Sat, Jun

Going Up

Obvious costs, hidden costs and the need to raise your own prices - Matic Media MD and Print Scotland vice president Richard McCombe considers the implications of all these for print businesses.

Everything is going up in price. Should our print? Here at Matic Media [based on the outskirts of Glasgow] we are considering what effect rising costs, and raising our own prices, will have on our business.

   This started back last year when we purchased, what we thought would be a year’s worth of key media stock (ACM, PVC, banner, vinyl). This was largely to allow us to avoid any temporary price hikes and shortages.  This decision was based on factors like the Suez Canal blockage, delays from China, container shortages, depleted European stocks, Covid-19, and my wife saying that she had a conversation in the supermarket with an employee who could see prices spiraling.

Nine months down the road and the situation is not improving, although the circumstances and problems are somewhat changed. At the start of 2022 we received our energy renewal notification - and the variable rate of electricity was 60p per KWH whereas our previous contracted rate was 13.7p per KWH. We eventually - through gritted teeth - entered a contract for two years on 27p. No doubt you, like me, can see where this is heading, and it’s not a trouble-free road.

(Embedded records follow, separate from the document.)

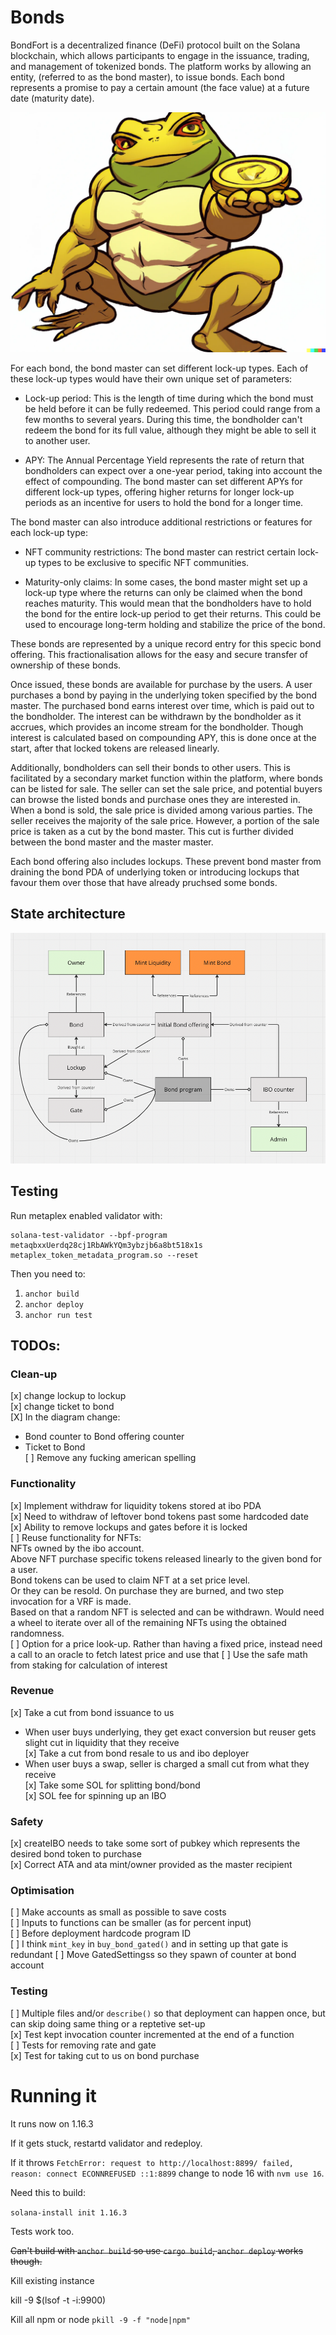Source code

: # Bonds

BondFort is a decentralized finance (DeFi) protocol built on the Solana blockchain, which allows participants to engage in the issuance, trading, and management of tokenized bonds. The platform works by allowing an entity, (referred to as the bond master), to issue bonds. Each bond represents a promise to pay a certain amount (the face value) at a future date (maturity date).

![image description](pepe_bond.png)

For each bond, the bond master can set different lock-up types. Each of these lock-up types would have their own unique set of parameters:

- Lock-up period: This is the length of time during which the bond must be held before it can be fully redeemed. This period could range from a few months to several years. During this time, the bondholder can't redeem the bond for its full value, although they might be able to sell it to another user.

- APY: The Annual Percentage Yield represents the rate of return that bondholders can expect over a one-year period, taking into account the effect of compounding. The bond master can set different APYs for different lock-up types, offering higher returns for longer lock-up periods as an incentive for users to hold the bond for a longer time.

The bond master can also introduce additional restrictions or features for each lock-up type:

- NFT community restrictions: The bond master can restrict certain lock-up types to be exclusive to specific NFT communities.

- Maturity-only claims: In some cases, the bond master might set up a lock-up type where the returns can only be claimed when the bond reaches maturity. This would mean that the bondholders have to hold the bond for the entire lock-up period to get their returns. This could be used to encourage long-term holding and stabilize the price of the bond.

These bonds are represented by a unique record entry for this specic bond offering. This fractionalisation allows for the easy and secure transfer of ownership of these bonds.

Once issued, these bonds are available for purchase by the users. A user purchases a bond by paying in the underlying token specified by the bond master. The purchased bond earns interest over time, which is paid out to the bondholder. The interest can be withdrawn by the bondholder as it accrues, which provides an income stream for the bondholder. Though interest is calculated based on compounding APY, this is done once at the start, after that locked tokens are released linearly.

Additionally, bondholders can sell their bonds to other users. This is facilitated by a secondary market function within the platform, where bonds can be listed for sale. The seller can set the sale price, and potential buyers can browse the listed bonds and purchase ones they are interested in. When a bond is sold, the sale price is divided among various parties. The seller receives the majority of the sale price. However, a portion of the sale price is taken as a cut by the bond master. This cut is further divided between the bond master and the master master.

Each bond offering also includes lockups. These prevent bond master from draining the bond PDA of underlying token or introducing lockups that favour them over those that have already pruchsed some bonds.

## State architecture

![image description](diagram.png)

## Testing

Run metaplex enabled validator with:

    solana-test-validator --bpf-program metaqbxxUerdq28cj1RbAWkYQm3ybzjb6a8bt518x1s metaplex_token_metadata_program.so --reset

Then you need to:

1. `anchor build`
2. `anchor deploy`
3. `anchor run test`

## TODOs:

### Clean-up

[x] change lockup to lockup  
[x] change ticket to bond  
[X] In the diagram change:

- Bond counter to Bond offering counter
- Ticket to Bond  
  [ ] Remove any fucking american spelling

### Functionality

[x] Implement withdraw for liquidity tokens stored at ibo PDA  
[x] Need to withdraw of leftover bond tokens past some hardcoded date  
[x] Ability to remove lockups and gates before it is locked  
[ ] Reuse functionality for NFTs:  
 NFTs owned by the ibo account.  
 Above NFT purchase specific tokens released linearly to the given bond for a user.  
 Bond tokens can be used to claim NFT at a set price level.  
 Or they can be resold. On purchase they are burned, and two step invocation for a VRF is made.  
 Based on that a random NFT is selected and can be withdrawn. Would need a wheel to iterate over all of the remaining NFTs using the obtained randomness.  
[ ] Option for a price look-up. Rather than having a fixed price, instead need a call to an oracle to fetch latest price and use that
[ ] Use the safe math from staking for calculation of interest

### Revenue

[x] Take a cut from bond issuance to us

- When user buys underlying, they get exact conversion but reuser gets slight cut in liquidity that they receive  
  [x] Take a cut from bond resale to us and ibo deployer
- When user buys a swap, seller is charged a small cut from what they receive  
  [x] Take some SOL for splitting bond/bond  
  [x] SOL fee for spinning up an IBO

### Safety

[x] createIBO needs to take some sort of pubkey which represents the desired bond token to purchase  
[x] Correct ATA and ata mint/owner provided as the master recipient

### Optimisation

[ ] Make accounts as small as possible to save costs  
[ ] Inputs to functions can be smaller (as for percent input)  
[ ] Before deployment hardcode program ID  
[ ] I think `mint_key` in `buy_bond_gated()` and in setting up that gate is redundant
[ ] Move GatedSettingss so they spawn of counter at bond account

### Testing

[ ] Multiple files and/or `describe()` so that deployment can happen once, but can skip doing same thing or a reptetive set-up  
[x] Test kept invocation counter incremented at the end of a function  
[ ] Tests for removing rate and gate  
[x] Test for taking cut to us on bond purchase


# Running it


It runs now on 1.16.3

If it gets stuck, restartd validator and redeploy.

If it throws `FetchError: request to http://localhost:8899/ failed, reason: connect ECONNREFUSED ::1:8899` change to node 16 with `nvm use 16`.

Need this to build:

`solana-install init 1.16.3`

Tests work too.


~~Can't build with `anchor build` so use `cargo build`, `anchor deploy` works though.~~


Kill existing instance

kill -9 $(lsof -t -i:9900)  


Kill all npm or node `pkill -9 -f "node|npm"`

I’m the vice president for Print Scotland and this gives me a great insight into our neighbouring industries, and how their problems are becoming ours too. Paper has seen a 50% increase in the last year for instance. This is particularly worrying as many print businesses will struggle to gain repeat orders of things like annual reports and further education prospectuses as the paper price hikes are bound to accelerate the switch to digital.

Then there are the bigger things going on as I write this. We have a world in turmoil as the Ukraine is invaded by Russia and political leaders turn their eyes on trade and economic embargoes with Russia. Is this affecting our businesses?

There is no doubt it is and will. There’s bound to be further price disruption to our business supplies, the obvious ones being material and energy driven by oil, gas and wheat. Plus, we can see other overheads rising, and with inflation at its highest rate in many years, what impact will this have on employee pay expectations?

We will also see on our customers invoices surcharges on fuel, but not just in relation to couriers. Last week we purchased glass and it had an energy surcharge, which I’ve not noticed in the past. So something else to build in.

We run management reports that are published on the 10th of each month, and it is becoming more important now to watch how ‘hidden’ areas of our business are seeing a creep in costs.  For example, we probably all use nitril gloves, blades, packaging and many other things that are not entered into our quoting system to cover such consumables. All of these hidden costs are going up too and are likely not accounted for when working out our prices.

For those of us that have/use installation crews, we also need to keep a close eye on the costs of running vehicles - our annual fuel bill is eyewatering and that cost is increasing daily.

So, in response to all the above, what do we do to remain a sustainable business? The obvious answer is to increase prices. This is always a daunting consideration, let alone activity, but the long and short of it is that if we do not increase prices then our own net profit will decrease. Our business overheads are going to increase.

My point is, many of us need to rethink our pricing structure. It’s no good just looking at the materials costs when working out pricing - it’s everything, from office stationery, diesel in your van, inflation that will raise questions about pay increases and the many other things I have not noticed yet.

However, there may be a non-confrontational bright side to this. Those of us who have a business model based on ‘many transactions for many customers’ may realise that the jobs are not repeats - each client places a different order each time, of a different product and this a different price. Therefore, these customers may not identify price increases, other than commoditised products, like banner and roll-up banner stands (although you will notice that the £21 roll-up banner appears to have disappeared!). These customers will simply accept the price offered, especially if there is a positive relationship there.

And that leads me to my conclusion - prices must increase to sustain our businesses and now, more than ever, relationships must be rock-solid to discourage our customers from shopping around.